### DATA FOR THIS TASK

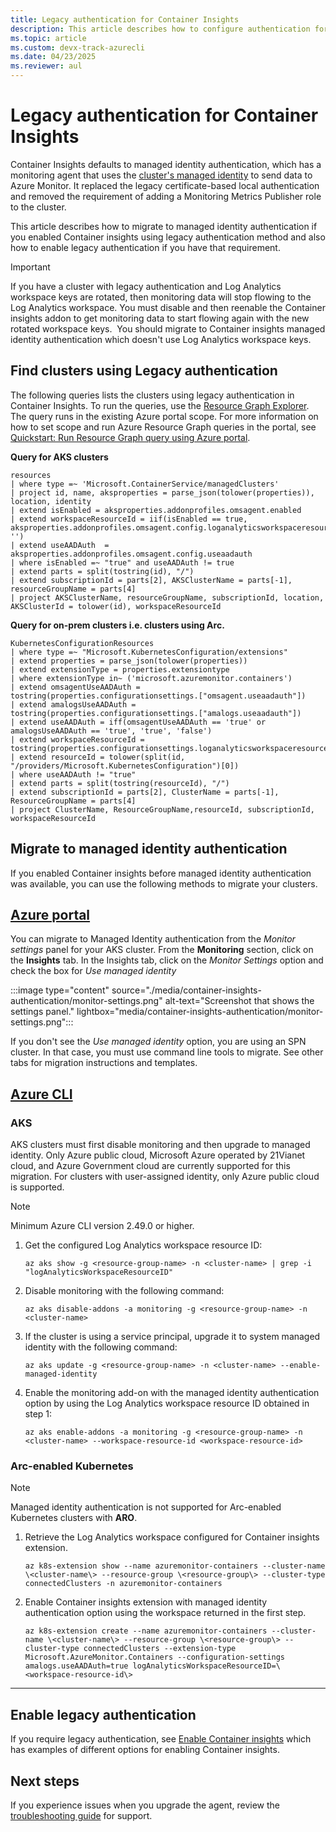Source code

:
 ```yaml
---
title: Legacy authentication for Container Insights 
description: This article describes how to configure authentication for the containerized agent used by Container insights.
ms.topic: article
ms.custom: devx-track-azurecli
ms.date: 04/23/2025
ms.reviewer: aul
---
```


# Legacy authentication for Container Insights 

Container Insights defaults to managed identity authentication, which has a monitoring agent that uses the [cluster's managed identity](/azure/aks/use-managed-identity) to send data to Azure Monitor. It replaced the legacy certificate-based local authentication and removed the requirement of adding a Monitoring Metrics Publisher role to the cluster.

This article describes how to migrate to managed identity authentication if you enabled Container insights using legacy authentication method and also how to enable legacy authentication if you have that requirement.

> [!IMPORTANT]
> If you have a cluster with legacy authentication and Log Analytics workspace keys are rotated, then monitoring data will stop flowing to the Log Analytics workspace. You must disable and then reenable the Container insights addon to get monitoring data to start flowing again with the new rotated workspace keys.  You should migrate to Container insights managed identity authentication which doesn't use Log Analytics workspace keys.

## Find clusters using Legacy authentication

The following queries lists the clusters using legacy authentication in Container Insights. To run the queries, use the [Resource Graph Explorer](https://portal.azure.com/#view/HubsExtension/ArgQueryBlade). The query runs in the existing Azure portal scope. For more information on how to set scope and run Azure Resource Graph queries in the portal, see [Quickstart: Run Resource Graph query using Azure portal](/azure/governance/resource-graph/first-query-portal).

**Query for  AKS clusters**   

```AzureResourceGraph
resources        
| where type =~ 'Microsoft.ContainerService/managedClusters'       
| project id, name, aksproperties = parse_json(tolower(properties)), location, identity        
| extend isEnabled = aksproperties.addonprofiles.omsagent.enabled         
| extend workspaceResourceId = iif(isEnabled == true, aksproperties.addonprofiles.omsagent.config.loganalyticsworkspaceresourceid, '')        
| extend useAADAuth  = aksproperties.addonprofiles.omsagent.config.useaadauth  
| where isEnabled =~ "true" and useAADAuth != true 
| extend parts = split(tostring(id), "/")
| extend subscriptionId = parts[2], AKSClusterName = parts[-1], resourceGroupName = parts[4] 
| project AKSClusterName, resourceGroupName, subscriptionId, location, AKSClusterId = tolower(id), workspaceResourceId 

```
**Query for on-prem clusters i.e. clusters using Arc.**

```AzureResourceGraph
KubernetesConfigurationResources          
| where type =~ "Microsoft.KubernetesConfiguration/extensions"           
| extend properties = parse_json(tolower(properties))           
| extend extensionType = properties.extensiontype            
| where extensionType in~ ('microsoft.azuremonitor.containers')           
| extend omsagentUseAADAuth = tostring(properties.configurationsettings.["omsagent.useaadauth"])           
| extend amalogsUseAADAuth = tostring(properties.configurationsettings.["amalogs.useaadauth"])            
| extend useAADAuth = iff(omsagentUseAADAuth == 'true' or amalogsUseAADAuth == 'true', 'true', 'false')            
| extend workspaceResourceId = tostring(properties.configurationsettings.loganalyticsworkspaceresourceid)            
| extend resourceId = tolower(split(id, "/providers/Microsoft.KubernetesConfiguration")[0]) 
| where useAADAuth != "true"
| extend parts = split(tostring(resourceId), "/")
| extend subscriptionId = parts[2], ClusterName = parts[-1], ResourceGroupName = parts[4] 
| project ClusterName, ResourceGroupName,resourceId, subscriptionId, workspaceResourceId

```

## Migrate to managed identity authentication

If you enabled Container insights before managed identity authentication was available, you can use the following methods to migrate your clusters.

## [Azure portal](#tab/portal-azure-monitor)

You can migrate to Managed Identity authentication from the *Monitor settings* panel for your AKS cluster. From the **Monitoring** section, click on the **Insights** tab. In the Insights tab, click on the *Monitor Settings* option and check the box for *Use managed identity*

:::image type="content" source="./media/container-insights-authentication/monitor-settings.png" alt-text="Screenshot that shows the settings panel." lightbox="media/container-insights-authentication/monitor-settings.png":::

If you don't see the *Use managed identity* option, you are using an SPN cluster. In that case, you must use command line tools to migrate. See other tabs for migration instructions and templates.



## [Azure CLI](#tab/cli)

### AKS
AKS clusters must first disable monitoring and then upgrade to managed identity. Only Azure public cloud, Microsoft Azure operated by 21Vianet cloud, and Azure Government cloud are currently supported for this migration. For clusters with user-assigned identity, only Azure public cloud is supported.

> [!NOTE]
> Minimum Azure CLI version 2.49.0 or higher.

1. Get the configured Log Analytics workspace resource ID:

    ```cli
    az aks show -g <resource-group-name> -n <cluster-name> | grep -i "logAnalyticsWorkspaceResourceID"
    ```

2. Disable monitoring with the following command:

      ```cli
      az aks disable-addons -a monitoring -g <resource-group-name> -n <cluster-name> 
      ```

3. If the cluster is using a service principal, upgrade it to system managed identity with the following command:

      ```cli
      az aks update -g <resource-group-name> -n <cluster-name> --enable-managed-identity
      ```

4. Enable the monitoring add-on with the managed identity authentication option by using the Log Analytics workspace resource ID obtained in step 1:

      ```cli
      az aks enable-addons -a monitoring -g <resource-group-name> -n <cluster-name> --workspace-resource-id <workspace-resource-id>
      ```


### Arc-enabled Kubernetes

>[!NOTE]
> Managed identity authentication is not supported for Arc-enabled Kubernetes clusters with **ARO**.

1. Retrieve the Log Analytics workspace configured for Container insights extension.

    ```cli
    az k8s-extension show --name azuremonitor-containers --cluster-name \<cluster-name\> --resource-group \<resource-group\> --cluster-type connectedClusters -n azuremonitor-containers 
    ```

2. Enable Container insights extension with managed identity authentication option using the workspace returned in the first step. 

    ```cli
    az k8s-extension create --name azuremonitor-containers --cluster-name \<cluster-name\> --resource-group \<resource-group\> --cluster-type connectedClusters --extension-type Microsoft.AzureMonitor.Containers --configuration-settings amalogs.useAADAuth=true logAnalyticsWorkspaceResourceID=\<workspace-resource-id\> 
    ```

---


## Enable legacy authentication
If you require legacy authentication, see [Enable Container insights](kubernetes-monitoring-enable.md#enable-container-insights) which has examples of different options for enabling Container insights.


## Next steps
If you experience issues when you upgrade the agent, review the [troubleshooting guide](container-insights-troubleshoot.md) for support.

### WORK ORDER
Pull out all lines from the listing that contain the string "split".

### RESULT OF THE TASK
| extend parts = split(tostring(id), "/")
| extend resourceId = tolower(split(id, "/providers/Microsoft.KubernetesConfiguration")[0]) 
| extend parts = split(tostring(resourceId), "/")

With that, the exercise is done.